··· Input data ···

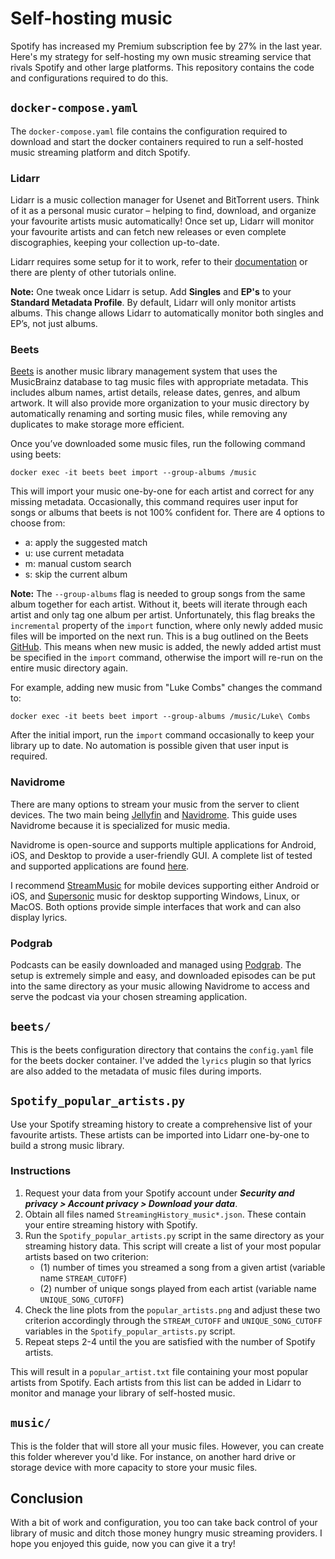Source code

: # Self-hosting music
Spotify has increased my Premium subscription fee by 27% in the last year. Here's my strategy for self-hosting my own
music streaming service that rivals Spotify and other large platforms. This repository contains the code and configurations
required to do this.

## `docker-compose.yaml`
The `docker-compose.yaml` file contains the configuration required to download and start the docker containers
required to run a self-hosted music streaming platform and ditch Spotify.

### Lidarr
Lidarr is a music collection manager for Usenet and BitTorrent users. Think of it as a personal music curator – helping
to find, download, and organize your favourite artists music automatically! Once set up, Lidarr will monitor your favourite
artists and can fetch new releases or even complete discographies, keeping your collection up-to-date.

Lidarr requires some setup for it to work, refer to their [documentation](https://wiki.servarr.com/lidarr) or there
are plenty of other tutorials online.

**Note:** One tweak once Lidarr is setup. Add **Singles** and **EP's** to your **Standard Metadata Profile**.
By default, Lidarr will only monitor artists albums. This change allows Lidarr to automatically monitor both singles and
EP’s, not just albums.

### Beets
[Beets](https://beets.readthedocs.io/en/stable/index.html#) is another music library management system that uses the
MusicBrainz database to tag music files with appropriate metadata. This includes album names, artist details, release
dates, genres, and album artwork. It will also provide more organization to your music directory by automatically renaming
and sorting music files, while removing any duplicates to make storage more efficient.

Once you’ve downloaded some music files, run the following command using beets:

`docker exec -it beets beet import --group-albums /music`

This will import your music one-by-one for each artist and correct for any missing metadata. Occasionally, this command
requires user input for songs or albums that beets is not 100% confident for. There are 4 options to choose from:

* a: apply the suggested match
* u: use current metadata
* m: manual custom search
* s: skip the current album

**Note:** The `--group-albums` flag is needed to group songs from the same album together for each artist. Without it,
beets will iterate through each artist and only tag one album per artist. Unfortunately, this flag breaks the `incremental`
property of the `import` function, where only newly added music files will be imported on the next run. This is a bug outlined
on the Beets [GitHub](https://github.com/beetbox/beets/issues/1476). This means when new music is added, the newly added
artist must be specified in the `import` command, otherwise the import will re-run on the entire music directory again.

For example, adding new music from "Luke Combs" changes the command to:

`docker exec -it beets beet import --group-albums /music/Luke\ Combs`

After the initial import, run the `import` command occasionally to keep your library up to date. No automation is possible
given that user input is required.

### Navidrome
There are many options to stream your music from the server to client devices. The two main being
[Jellyfin](https://jellyfin.org/docs/) and [Navidrome](https://www.navidrome.org/docs/overview/). This guide uses Navidrome
because it is specialized for music media.

Navidrome is open-source and supports multiple applications for Android, iOS, and Desktop to provide a user-friendly GUI.
A complete list of tested and supported applications are found [here](https://www.navidrome.org/docs/overview/#apps).

I recommend [StreamMusic](https://music.aqzscn.cn/docs/versions/latest/) for mobile devices supporting either Android or iOS,
and [Supersonic](https://github.com/dweymouth/supersonic) music for desktop supporting Windows, Linux, or MacOS. Both options
provide simple interfaces that work and can also display lyrics.

### Podgrab
Podcasts can be easily downloaded and managed using [Podgrab](https://github.com/akhilrex/podgrab). The setup is extremely
simple and easy, and downloaded episodes can be put into the same directory as your music allowing Navidrome to access and
serve the podcast via your chosen streaming application.

## `beets/`
This is the beets configuration directory that contains the `config.yaml` file for the beets docker container. I've added
the `lyrics` plugin so that lyrics are also added to the metadata of music files during imports.

## `Spotify_popular_artists.py`
Use your Spotify streaming history to create a comprehensive list of your favourite artists. These artists can be imported
into Lidarr one-by-one to build a strong music library.

### Instructions
1. Request your data from your Spotify account under ***Security and privacy > Account privacy > Download your data***.
2. Obtain all files named `StreamingHistory_music*.json`. These contain your entire streaming history with Spotify.
3. Run the `Spotify_popular_artists.py` script in the same directory as your streaming history data.
This script will create a list of your most popular artists based on two criterion:
	* (1) number of times you streamed a song from a given artist (variable name `STREAM_CUTOFF`)
	* (2) number of unique songs played from each artist (variable name `UNIQUE_SONG_CUTOFF`)
4. Check the line plots from the `popular_artists.png` and adjust these two criterion accordingly through
the `STREAM_CUTOFF` and `UNIQUE_SONG_CUTOFF` variables in the `Spotify_popular_artists.py` script.
5. Repeat steps 2-4 until the you are satisfied with the number of Spotify artists.

This will result in a `popular_artist.txt` file containing your most popular artists from Spotify.
Each artists from this list can be added in Lidarr to monitor and manage your library of self-hosted music.

## `music/`
This is the folder that will store all your music files. However, you can create this folder wherever you'd like. For instance,
on another hard drive or storage device with more capacity to store your music files.

## Conclusion
With a bit of work and configuration, you too can take back control of your library of music and ditch those money hungry music
streaming providers. I hope you enjoyed this guide, now you can give it a try!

···

*Task requirements*. Taking the material above, count every line in which the word "lyrics" appears; answer with the number alone.

*Response to this exercise*. 2